Smaltita la parte più cocente dello smacco, la propaganda salviniana ieri è tornata a concentrarsi sul ministro dell’Interno: “Letta dice che la Lamorgese non si tocca, intanto altri 400 clandestini sbarcano a Lampedusa. Pagano Letta e Lamorgese?”. Un modo per tenere viva partita della “ricompensa”, che non riguarda solo il nome del leghista che rimpiazzerà Durigon al Mef, ma anche un eventuale rilancio con la richiesta di una delega per la gestione dei migranti per il sottosegretario all’Interno Nicola Molteni, che già detiene quella per l’ordine pubblico. Per ora non sembra che la pretesa leghista possa avere successo, e di sicuro non attraverso queste modalità.
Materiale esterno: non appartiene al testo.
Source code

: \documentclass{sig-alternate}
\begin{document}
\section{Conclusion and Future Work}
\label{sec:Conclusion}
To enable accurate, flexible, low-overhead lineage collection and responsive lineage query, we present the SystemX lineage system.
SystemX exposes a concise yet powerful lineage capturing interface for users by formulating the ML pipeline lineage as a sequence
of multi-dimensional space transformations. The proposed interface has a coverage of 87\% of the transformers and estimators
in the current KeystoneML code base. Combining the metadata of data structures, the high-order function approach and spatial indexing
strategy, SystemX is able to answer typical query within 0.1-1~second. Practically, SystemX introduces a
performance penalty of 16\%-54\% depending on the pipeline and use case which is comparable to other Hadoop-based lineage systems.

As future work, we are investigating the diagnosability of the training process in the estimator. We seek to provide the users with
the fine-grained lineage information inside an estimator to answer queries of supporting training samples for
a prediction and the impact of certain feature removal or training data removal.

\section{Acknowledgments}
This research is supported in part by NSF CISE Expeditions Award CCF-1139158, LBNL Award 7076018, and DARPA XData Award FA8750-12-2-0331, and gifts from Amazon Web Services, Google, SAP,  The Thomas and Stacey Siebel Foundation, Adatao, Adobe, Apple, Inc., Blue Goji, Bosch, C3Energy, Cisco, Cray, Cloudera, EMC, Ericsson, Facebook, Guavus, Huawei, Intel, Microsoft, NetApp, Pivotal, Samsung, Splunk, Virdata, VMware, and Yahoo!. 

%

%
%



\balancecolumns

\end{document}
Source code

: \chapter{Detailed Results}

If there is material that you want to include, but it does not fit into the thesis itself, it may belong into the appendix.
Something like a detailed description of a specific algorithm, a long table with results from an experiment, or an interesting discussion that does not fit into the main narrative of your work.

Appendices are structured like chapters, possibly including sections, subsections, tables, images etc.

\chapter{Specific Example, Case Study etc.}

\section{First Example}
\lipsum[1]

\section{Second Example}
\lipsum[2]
Eppure il leader leghista è chiaramente in difficoltà e cerca strategie di rilancio. Così mentre Draghi lavora soprattutto sulla vicenda Afghanistan e su un G20 che si preannuncia epocale – manca ancora il sì della Cina e l’ok di tutti a includere al tavolo anche Pakistan e Iran -, Salvini guarda con sospetto all’interno e all’esterno del Carroccio, dove prosegue alacremente l’attività di “disturbo” della contender Giorgia Meloni, che ieri s’è intrattenuta con l’ungherese Orbàn, un tempo “interlocutore privilegiato” del leghista. Ma i dubbi salviniani riguardano soprattutto l’ineluttabile operazione di federazione con Forza Italia, in quanto essa finirebbe con dare ulteriore sponda a quel fronte interno che il leader vede sempre più allargarsi, anche perché in diretta corrispondenza con il blocco sociale e imprenditoriale che da sempre anima la Lega.
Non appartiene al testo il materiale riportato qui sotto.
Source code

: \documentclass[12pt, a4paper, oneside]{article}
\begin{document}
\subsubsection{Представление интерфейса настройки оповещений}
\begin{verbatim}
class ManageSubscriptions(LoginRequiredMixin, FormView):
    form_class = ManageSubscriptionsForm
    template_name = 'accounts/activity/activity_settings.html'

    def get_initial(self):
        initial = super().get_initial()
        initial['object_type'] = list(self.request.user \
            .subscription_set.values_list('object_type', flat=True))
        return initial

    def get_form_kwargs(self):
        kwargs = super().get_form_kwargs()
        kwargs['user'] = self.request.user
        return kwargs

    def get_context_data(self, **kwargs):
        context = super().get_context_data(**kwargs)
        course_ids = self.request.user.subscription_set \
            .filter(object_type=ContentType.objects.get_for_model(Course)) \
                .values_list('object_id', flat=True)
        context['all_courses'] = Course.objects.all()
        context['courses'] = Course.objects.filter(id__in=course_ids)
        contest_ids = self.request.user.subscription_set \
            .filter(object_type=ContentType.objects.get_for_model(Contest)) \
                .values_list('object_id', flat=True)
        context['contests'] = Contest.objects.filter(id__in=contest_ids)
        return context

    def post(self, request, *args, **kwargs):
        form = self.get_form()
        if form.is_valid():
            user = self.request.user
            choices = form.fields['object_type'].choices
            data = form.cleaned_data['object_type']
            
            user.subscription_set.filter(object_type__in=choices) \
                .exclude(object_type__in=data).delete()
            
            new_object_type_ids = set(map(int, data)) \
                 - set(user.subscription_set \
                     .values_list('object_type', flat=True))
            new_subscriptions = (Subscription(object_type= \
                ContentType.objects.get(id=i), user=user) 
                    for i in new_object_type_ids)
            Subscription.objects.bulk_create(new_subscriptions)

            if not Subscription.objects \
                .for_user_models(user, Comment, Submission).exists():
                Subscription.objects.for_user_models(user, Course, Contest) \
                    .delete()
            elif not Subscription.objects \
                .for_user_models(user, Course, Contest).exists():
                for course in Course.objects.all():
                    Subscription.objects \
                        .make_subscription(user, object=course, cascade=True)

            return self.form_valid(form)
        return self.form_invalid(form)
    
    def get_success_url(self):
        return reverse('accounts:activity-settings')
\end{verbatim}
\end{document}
L’asse Giorgetti-Zaia ormai s’identifica con il governo Draghi e la sua concretezza che tanto piace agli italiani, mentre guarda con sufficienza all’inutile propaganda sui migranti. Una dinamica dalla quale dipenderà anche la scelta del sostituto di Durigon: Rixi è di sicuro vicino al segretario, ma l’ex sindaco padovano Bitonci era legato a filo doppio con il suo ex collega di Verona, Flavio Tosi, da poco “riabilitato” da Salvini, che mira a farne un elemento di “contenimento” dell’ascesa di Zaia.